Another tunable parameter that we're going to use is the block size of to copies
that we're going to make, either through reads/writes or in memory.

1) Investigate which of the two copying mechanisms is faster. For this step, you
will use the 1024 block size.

2) Once you have found which copying mechanism is faster, change the block size
parameter and see which value gives you the best copies. Why?

4. I/O Latency
--------------

We have written a module that reads the content of a disk. Insert the ``bio.ko``
module, located in the ``4-bio`` module, we see a large spike in the system's
load, as can be seen in the ``top`` command, but we see that the system is still
responsive.

Investigate what is causing the increased load to the system. Is it an I/O issue,
or is it a scheduling issue?

.. hint::

    Try to trace the I/O operations using ``perf``, or use the
    ``iosnoop.sh`` script in order to inspect what I/O is happening at a
    certain point.

5. Bad ELF
----------

.. note::

    This is a bonus exercise that has been tested on a native Linux system.
    It may run under the QEMU virtual machine, but the behavior was weird in our testing.
    We recommend you used a native (or VirtualBox or VMware) Linux system.

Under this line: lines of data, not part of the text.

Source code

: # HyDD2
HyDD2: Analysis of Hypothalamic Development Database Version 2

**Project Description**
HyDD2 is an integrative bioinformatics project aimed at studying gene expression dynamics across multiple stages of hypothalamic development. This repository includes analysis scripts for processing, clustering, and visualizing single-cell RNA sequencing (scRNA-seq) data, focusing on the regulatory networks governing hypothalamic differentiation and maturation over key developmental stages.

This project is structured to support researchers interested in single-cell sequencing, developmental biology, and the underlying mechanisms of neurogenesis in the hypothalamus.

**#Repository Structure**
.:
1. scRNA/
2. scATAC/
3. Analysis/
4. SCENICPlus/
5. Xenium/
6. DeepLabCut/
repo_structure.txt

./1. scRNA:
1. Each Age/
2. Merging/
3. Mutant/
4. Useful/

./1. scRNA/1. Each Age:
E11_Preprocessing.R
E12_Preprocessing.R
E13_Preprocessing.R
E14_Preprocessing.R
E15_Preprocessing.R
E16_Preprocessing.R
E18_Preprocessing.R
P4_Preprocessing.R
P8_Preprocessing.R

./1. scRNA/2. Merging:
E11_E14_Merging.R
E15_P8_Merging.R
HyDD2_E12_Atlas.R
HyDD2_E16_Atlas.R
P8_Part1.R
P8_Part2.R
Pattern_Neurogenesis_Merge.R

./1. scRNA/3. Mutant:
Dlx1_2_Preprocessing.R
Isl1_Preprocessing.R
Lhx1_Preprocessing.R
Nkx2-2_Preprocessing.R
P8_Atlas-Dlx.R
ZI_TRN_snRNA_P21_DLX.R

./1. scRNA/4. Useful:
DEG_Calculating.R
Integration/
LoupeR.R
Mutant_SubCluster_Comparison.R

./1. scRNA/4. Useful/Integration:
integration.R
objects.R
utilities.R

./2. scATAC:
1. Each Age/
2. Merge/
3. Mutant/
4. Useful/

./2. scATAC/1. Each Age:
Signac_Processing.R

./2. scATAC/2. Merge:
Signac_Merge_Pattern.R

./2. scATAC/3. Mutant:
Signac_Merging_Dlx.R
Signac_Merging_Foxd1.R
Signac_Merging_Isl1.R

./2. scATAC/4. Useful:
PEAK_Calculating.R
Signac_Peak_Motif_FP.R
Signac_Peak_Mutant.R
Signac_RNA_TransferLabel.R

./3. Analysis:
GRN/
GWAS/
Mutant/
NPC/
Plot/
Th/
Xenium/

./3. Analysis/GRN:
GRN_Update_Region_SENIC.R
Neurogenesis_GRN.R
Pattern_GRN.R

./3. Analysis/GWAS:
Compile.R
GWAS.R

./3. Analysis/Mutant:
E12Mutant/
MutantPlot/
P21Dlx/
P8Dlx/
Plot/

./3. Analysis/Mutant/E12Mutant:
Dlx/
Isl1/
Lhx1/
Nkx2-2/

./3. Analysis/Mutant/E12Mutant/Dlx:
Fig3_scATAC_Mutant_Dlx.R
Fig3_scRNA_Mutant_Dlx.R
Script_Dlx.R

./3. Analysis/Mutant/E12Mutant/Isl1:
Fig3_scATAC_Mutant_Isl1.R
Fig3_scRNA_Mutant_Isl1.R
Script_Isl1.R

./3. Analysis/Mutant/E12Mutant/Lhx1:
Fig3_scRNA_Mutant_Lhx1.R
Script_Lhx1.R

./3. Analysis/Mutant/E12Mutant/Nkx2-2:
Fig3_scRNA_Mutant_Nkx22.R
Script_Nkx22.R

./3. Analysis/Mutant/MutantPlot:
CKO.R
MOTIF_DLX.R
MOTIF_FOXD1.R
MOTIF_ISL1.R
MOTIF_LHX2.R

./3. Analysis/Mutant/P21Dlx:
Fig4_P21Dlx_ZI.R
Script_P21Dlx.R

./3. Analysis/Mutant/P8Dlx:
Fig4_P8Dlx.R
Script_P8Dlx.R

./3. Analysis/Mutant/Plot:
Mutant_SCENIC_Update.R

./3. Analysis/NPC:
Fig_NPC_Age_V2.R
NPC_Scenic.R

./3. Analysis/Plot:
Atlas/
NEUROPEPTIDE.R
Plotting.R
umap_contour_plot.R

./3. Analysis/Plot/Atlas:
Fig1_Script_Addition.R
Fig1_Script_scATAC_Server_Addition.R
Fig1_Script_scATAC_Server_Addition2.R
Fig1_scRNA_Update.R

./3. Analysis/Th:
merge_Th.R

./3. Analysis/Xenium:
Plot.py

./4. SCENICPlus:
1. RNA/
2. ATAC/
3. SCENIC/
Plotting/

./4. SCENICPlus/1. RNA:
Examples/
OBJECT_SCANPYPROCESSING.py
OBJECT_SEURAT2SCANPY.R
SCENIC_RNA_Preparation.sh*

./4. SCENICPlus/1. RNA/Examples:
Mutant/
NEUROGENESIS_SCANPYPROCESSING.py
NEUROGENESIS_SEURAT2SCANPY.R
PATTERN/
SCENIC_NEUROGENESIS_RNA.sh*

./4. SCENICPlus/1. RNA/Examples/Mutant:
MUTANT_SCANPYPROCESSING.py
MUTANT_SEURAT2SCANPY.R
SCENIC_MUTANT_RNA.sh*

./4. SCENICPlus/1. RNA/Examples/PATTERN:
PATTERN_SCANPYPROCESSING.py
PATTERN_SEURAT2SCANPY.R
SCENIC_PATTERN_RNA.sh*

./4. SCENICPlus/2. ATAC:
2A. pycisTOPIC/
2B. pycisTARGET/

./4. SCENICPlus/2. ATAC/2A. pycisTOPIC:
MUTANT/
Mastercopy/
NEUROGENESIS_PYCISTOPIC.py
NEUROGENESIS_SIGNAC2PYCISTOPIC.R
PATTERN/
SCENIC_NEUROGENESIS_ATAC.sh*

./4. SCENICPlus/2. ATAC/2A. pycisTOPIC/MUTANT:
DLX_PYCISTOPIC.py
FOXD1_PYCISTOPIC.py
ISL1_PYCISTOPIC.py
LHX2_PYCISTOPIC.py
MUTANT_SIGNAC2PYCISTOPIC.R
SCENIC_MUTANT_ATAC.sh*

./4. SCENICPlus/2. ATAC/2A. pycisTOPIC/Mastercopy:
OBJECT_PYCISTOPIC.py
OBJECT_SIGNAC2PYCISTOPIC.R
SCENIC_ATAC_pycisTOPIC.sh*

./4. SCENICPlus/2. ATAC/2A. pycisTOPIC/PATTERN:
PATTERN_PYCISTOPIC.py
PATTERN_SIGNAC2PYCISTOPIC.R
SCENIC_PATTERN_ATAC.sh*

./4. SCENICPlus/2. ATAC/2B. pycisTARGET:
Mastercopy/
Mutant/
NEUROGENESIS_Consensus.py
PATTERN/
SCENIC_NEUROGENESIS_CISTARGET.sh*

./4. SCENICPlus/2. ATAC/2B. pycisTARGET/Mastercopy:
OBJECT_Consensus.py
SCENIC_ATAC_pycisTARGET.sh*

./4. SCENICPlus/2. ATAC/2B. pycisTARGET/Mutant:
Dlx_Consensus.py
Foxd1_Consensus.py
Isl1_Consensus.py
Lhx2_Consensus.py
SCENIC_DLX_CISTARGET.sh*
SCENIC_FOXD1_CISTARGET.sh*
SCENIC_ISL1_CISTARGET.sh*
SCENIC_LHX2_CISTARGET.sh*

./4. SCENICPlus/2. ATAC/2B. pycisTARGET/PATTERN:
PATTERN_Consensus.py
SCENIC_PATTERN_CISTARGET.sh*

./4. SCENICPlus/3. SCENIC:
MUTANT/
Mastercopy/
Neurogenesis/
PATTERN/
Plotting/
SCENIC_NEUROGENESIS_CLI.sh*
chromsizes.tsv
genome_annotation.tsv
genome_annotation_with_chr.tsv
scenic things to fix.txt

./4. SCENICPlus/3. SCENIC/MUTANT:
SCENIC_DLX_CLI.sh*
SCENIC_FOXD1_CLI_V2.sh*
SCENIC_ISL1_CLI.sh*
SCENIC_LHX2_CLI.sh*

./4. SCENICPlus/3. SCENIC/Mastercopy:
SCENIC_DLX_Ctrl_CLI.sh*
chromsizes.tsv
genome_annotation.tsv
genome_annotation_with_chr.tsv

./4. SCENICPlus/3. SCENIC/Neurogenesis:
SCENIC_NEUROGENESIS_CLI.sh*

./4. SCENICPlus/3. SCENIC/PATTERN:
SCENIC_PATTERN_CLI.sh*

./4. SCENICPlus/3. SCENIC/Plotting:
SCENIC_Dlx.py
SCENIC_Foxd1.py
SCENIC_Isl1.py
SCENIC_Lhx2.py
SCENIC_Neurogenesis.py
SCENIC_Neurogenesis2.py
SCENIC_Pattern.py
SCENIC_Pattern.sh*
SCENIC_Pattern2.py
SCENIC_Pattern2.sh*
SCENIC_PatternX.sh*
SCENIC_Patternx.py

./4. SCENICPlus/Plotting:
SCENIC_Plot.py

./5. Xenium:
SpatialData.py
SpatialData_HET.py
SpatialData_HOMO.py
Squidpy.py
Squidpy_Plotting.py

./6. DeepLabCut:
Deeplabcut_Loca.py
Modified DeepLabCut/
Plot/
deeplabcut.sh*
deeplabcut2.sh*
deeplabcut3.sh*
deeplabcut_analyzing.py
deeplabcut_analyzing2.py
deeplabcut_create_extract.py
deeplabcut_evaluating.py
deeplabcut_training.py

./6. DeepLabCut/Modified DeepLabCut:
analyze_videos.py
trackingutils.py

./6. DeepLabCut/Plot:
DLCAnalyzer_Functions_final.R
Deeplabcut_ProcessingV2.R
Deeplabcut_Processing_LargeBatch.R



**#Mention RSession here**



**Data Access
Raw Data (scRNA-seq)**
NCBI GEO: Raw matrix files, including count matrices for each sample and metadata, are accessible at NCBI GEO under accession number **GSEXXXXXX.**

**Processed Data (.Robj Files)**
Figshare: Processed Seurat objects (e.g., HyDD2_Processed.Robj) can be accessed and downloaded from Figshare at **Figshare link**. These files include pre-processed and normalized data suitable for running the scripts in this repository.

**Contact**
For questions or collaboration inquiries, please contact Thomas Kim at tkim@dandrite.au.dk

We managed to build (as part of a `Unikraft <https://github.com/unikraft/unikraft>`__ build) an ELF file that is valid when doing static analysis, but that can't be executed.
The file is ``bad_elf``, located in the ``5-bad-elf/`` folder.

Running it triggers a *segmentation fault* message.
Running it using ``strace`` show an error with ``execve()``.

.. code::

    ... skels/kernel_profiling/5-bad-elf$ ./bad_elf
    Segmentation fault

    ... skels/kernel_profiling/5-bad-elf$ strace ./bad_elf
    execve("./bad_elf", ["./bad_elf"], 0x7ffc3349ba50 /* 70 vars \*/) = -1 EINVAL (Invalid argument)
    --- SIGSEGV {si_signo=SIGSEGV, si_code=SI_KERNEL, si_addr=NULL} ---
    +++ killed by SIGSEGV +++
    Segmentation fault (core dumped)

The ELF file itself is valid:

.. code::

    ... skels/kernel_profiling/5-bad-elf$ readelf -a bad_elf

The issue is to be detected in the kernel.

Use either ``perf``, or, better yet `ftrace <https://jvns.ca/blog/2017/03/19/getting-started-with-ftrace/>`__ to inspect the kernel function calls done by the program.
Identify the function call that sends out the ``SIGSEGV`` signal.
Identify the cause of the issue.
Find that cause in the `manual page elf(5) <https://linux.die.net/man/5/elf>`__.